■ **Task to carry out**: An exact, complete copy of the lines below is the expected answer.

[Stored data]

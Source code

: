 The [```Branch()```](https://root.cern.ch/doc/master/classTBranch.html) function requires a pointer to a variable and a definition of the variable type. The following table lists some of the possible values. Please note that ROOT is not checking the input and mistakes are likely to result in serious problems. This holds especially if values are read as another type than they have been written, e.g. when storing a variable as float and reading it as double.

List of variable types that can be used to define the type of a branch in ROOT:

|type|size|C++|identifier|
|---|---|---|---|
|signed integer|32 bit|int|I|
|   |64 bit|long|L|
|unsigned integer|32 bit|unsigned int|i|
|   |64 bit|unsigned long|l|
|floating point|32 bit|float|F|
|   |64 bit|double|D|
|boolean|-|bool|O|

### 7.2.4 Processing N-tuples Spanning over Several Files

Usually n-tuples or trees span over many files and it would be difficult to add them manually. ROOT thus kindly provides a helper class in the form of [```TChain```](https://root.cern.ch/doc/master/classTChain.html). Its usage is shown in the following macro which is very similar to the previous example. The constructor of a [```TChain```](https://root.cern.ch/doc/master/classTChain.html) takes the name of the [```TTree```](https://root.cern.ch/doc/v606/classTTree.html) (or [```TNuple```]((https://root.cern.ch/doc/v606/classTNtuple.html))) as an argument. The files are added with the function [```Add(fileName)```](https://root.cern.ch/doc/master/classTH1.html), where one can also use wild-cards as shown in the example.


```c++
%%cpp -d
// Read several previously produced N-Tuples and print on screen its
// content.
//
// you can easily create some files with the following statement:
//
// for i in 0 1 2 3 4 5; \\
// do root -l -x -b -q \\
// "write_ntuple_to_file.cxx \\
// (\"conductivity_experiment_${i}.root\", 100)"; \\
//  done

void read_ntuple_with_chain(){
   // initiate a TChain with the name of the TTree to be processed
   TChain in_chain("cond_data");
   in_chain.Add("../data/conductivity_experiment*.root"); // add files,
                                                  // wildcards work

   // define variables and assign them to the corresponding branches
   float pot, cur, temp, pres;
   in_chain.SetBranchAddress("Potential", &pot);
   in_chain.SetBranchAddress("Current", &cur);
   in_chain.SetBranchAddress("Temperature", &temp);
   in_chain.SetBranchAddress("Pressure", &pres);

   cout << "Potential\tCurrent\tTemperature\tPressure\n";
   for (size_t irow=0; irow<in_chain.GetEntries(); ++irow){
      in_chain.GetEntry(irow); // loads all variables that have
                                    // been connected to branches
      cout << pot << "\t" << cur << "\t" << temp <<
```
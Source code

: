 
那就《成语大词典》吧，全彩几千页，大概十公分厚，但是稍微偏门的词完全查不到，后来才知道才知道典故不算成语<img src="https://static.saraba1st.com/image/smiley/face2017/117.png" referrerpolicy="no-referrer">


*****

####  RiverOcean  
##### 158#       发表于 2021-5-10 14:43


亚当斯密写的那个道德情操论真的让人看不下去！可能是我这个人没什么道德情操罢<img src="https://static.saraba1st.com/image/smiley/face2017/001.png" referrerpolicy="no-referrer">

■ **Finished task**:
Source code

: The [```Branch()```](https://root.cern.ch/doc/master/classTBranch.html) function requires a pointer to a variable and a definition of the variable type. The following table lists some of the possible values. Please note that ROOT is not checking the input and mistakes are likely to result in serious problems. This holds especially if values are read as another type than they have been written, e.g. when storing a variable as float and reading it as double.

List of variable types that can be used to define the type of a branch in ROOT:

|type|size|C++|identifier|
|---|---|---|---|
|signed integer|32 bit|int|I|
|   |64 bit|long|L|
|unsigned integer|32 bit|unsigned int|i|
|   |64 bit|unsigned long|l|
|floating point|32 bit|float|F|
|   |64 bit|double|D|
|boolean|-|bool|O|

### 7.2.4 Processing N-tuples Spanning over Several Files

Usually n-tuples or trees span over many files and it would be difficult to add them manually. ROOT thus kindly provides a helper class in the form of [```TChain```](https://root.cern.ch/doc/master/classTChain.html). Its usage is shown in the following macro which is very similar to the previous example. The constructor of a [```TChain```](https://root.cern.ch/doc/master/classTChain.html) takes the name of the [```TTree```](https://root.cern.ch/doc/v606/classTTree.html) (or [```TNuple```]((https://root.cern.ch/doc/v606/classTNtuple.html))) as an argument. The files are added with the function [```Add(fileName)```](https://root.cern.ch/doc/master/classTH1.html), where one can also use wild-cards as shown in the example.


```c++
%%cpp -d
// Read several previously produced N-Tuples and print on screen its
// content.
//
// you can easily create some files with the following statement:
//
// for i in 0 1 2 3 4 5; \\
// do root -l -x -b -q \\
// "write_ntuple_to_file.cxx \\
// (\"conductivity_experiment_${i}.root\", 100)"; \\
//  done

void read_ntuple_with_chain(){
   // initiate a TChain with the name of the TTree to be processed
   TChain in_chain("cond_data");
   in_chain.Add("../data/conductivity_experiment*.root"); // add files,
                                                  // wildcards work

   // define variables and assign them to the corresponding branches
   float pot, cur, temp, pres;
   in_chain.SetBranchAddress("Potential", &pot);
   in_chain.SetBranchAddress("Current", &cur);
   in_chain.SetBranchAddress("Temperature", &temp);
   in_chain.SetBranchAddress("Pressure", &pres);

   cout << "Potential\tCurrent\tTemperature\tPressure\n";
   for (size_t irow=0; irow<in_chain.GetEntries(); ++irow){
      in_chain.GetEntry(irow); // loads all variables that have
                                    // been connected to branches
      cout << pot << "\t" << cur << "\t" << temp <<
```
Source code

: 
那就《成语大词典》吧，全彩几千页，大概十公分厚，但是稍微偏门的词完全查不到，后来才知道才知道典故不算成语<img src="https://static.saraba1st.com/image/smiley/face2017/117.png" referrerpolicy="no-referrer">


*****

####  RiverOcean  
##### 158#       发表于 2021-5-10 14:43


亚当斯密写的那个道德情操论真的让人看不下去！可能是我这个人没什么道德情操罢<img src="https://static.saraba1st.com/image/smiley/face2017/001.png" referrerpolicy="no-referrer">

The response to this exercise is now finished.